指標値の48.6ヵ所に満たず、早急な施設の整備が求められているのが現状2035年には、高齢化率が27.7%まで上昇すると推測されていますから、今後の整備が待たれるところです。
老人ホームの数が少ないために、現在では入居待ちの高齢者が数多く、これから老人ホームへの入居を考えている人は、多少の待機は覚悟しなければならないかもしれません。
入居希望時期から逆算して、早めに資料請求や現地見学などを行いましょう。
費用面に目を向けると、他府県よりは圧倒的に低額で利用できる施設が多くあります。
これは、沖縄県の高齢者所得が相対的に低くなっているため。
入居一時金は約30万円、月額利用料9万円前後というところが多く、入居にあたっての金銭面でのハードルは、全国的に見れば低いと言えるでしょう。

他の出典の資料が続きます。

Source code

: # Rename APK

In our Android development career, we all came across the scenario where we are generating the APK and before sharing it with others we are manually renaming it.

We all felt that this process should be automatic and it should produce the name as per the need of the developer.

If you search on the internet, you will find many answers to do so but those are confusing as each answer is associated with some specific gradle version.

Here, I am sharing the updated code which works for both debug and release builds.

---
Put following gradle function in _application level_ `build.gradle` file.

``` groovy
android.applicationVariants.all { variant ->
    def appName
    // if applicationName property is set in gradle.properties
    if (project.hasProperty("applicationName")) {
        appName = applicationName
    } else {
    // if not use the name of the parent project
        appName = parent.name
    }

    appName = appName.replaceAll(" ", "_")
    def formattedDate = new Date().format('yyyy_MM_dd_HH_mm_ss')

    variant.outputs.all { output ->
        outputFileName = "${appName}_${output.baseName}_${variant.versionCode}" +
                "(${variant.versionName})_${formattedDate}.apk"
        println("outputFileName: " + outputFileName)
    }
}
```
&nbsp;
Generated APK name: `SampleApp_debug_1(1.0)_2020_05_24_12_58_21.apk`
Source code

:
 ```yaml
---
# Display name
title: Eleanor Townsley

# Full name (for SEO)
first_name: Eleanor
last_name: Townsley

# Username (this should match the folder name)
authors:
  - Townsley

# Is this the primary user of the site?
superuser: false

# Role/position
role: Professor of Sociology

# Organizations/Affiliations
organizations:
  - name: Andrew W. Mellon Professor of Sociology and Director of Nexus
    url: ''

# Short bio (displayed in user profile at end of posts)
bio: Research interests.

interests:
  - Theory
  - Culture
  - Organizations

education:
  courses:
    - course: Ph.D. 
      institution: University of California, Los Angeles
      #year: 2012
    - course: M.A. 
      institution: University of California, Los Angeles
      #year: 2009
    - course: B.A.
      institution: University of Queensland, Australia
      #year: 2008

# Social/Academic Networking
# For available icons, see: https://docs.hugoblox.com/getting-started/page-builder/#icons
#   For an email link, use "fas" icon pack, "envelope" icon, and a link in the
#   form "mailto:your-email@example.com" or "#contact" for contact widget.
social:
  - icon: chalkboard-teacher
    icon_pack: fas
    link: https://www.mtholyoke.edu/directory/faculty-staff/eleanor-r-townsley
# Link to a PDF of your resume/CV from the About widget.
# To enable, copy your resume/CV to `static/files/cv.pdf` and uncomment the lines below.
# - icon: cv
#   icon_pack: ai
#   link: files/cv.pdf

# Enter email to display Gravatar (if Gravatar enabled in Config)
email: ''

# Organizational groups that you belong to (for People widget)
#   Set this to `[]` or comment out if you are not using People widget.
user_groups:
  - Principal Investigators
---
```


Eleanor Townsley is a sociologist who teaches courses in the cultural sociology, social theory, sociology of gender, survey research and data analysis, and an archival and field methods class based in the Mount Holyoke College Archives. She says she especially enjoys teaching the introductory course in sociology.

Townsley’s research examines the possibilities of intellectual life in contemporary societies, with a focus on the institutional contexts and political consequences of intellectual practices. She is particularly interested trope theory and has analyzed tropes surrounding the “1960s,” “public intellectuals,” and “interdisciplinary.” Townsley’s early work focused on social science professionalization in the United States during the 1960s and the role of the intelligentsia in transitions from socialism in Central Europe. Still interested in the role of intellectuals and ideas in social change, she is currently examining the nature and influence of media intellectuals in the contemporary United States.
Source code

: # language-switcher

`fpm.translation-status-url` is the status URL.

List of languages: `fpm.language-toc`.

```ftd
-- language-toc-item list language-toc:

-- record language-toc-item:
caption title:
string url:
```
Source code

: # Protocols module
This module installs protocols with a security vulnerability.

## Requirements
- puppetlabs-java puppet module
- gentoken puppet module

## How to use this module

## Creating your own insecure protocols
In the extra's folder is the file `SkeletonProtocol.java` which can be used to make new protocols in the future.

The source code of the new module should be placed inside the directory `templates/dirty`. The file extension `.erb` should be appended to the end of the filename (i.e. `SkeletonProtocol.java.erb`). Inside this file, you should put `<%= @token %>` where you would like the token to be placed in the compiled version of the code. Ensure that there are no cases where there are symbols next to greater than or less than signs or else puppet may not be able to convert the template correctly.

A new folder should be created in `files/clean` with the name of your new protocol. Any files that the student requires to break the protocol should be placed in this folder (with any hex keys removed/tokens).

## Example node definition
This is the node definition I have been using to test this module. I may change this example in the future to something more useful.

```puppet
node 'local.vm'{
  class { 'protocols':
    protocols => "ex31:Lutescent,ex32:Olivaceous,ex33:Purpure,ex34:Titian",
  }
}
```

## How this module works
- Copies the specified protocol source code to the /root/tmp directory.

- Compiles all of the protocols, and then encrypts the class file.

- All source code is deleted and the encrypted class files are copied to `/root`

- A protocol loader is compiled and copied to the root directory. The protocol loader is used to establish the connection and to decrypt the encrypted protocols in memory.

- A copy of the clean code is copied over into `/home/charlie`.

退職後のセカンドライフとして東南アジアなどでの生活を選ぶ高齢者も多いですが、わざわざ海外に行かずとも、日本には沖縄という一大リゾート地があります。
東京や大阪などの大都市と違ってヒートアイランド現象の影響を受けることがないため、夏場でも35℃以上の猛暑日になることはほとんどなく、もちろん冬は暖かく、年間平均気温は22℃ほど。
高齢者にとっての過ごしやすさは全国一と言っても過言ではなく、他府県からの移住を考えるのも良いでしょう。
ちなみに、沖縄本島の他に西表島や石垣島、宮古島、久米島など多くの離島がありますが、人員不足や経済的な面から病院がなく診療所だけという地域も多くあります。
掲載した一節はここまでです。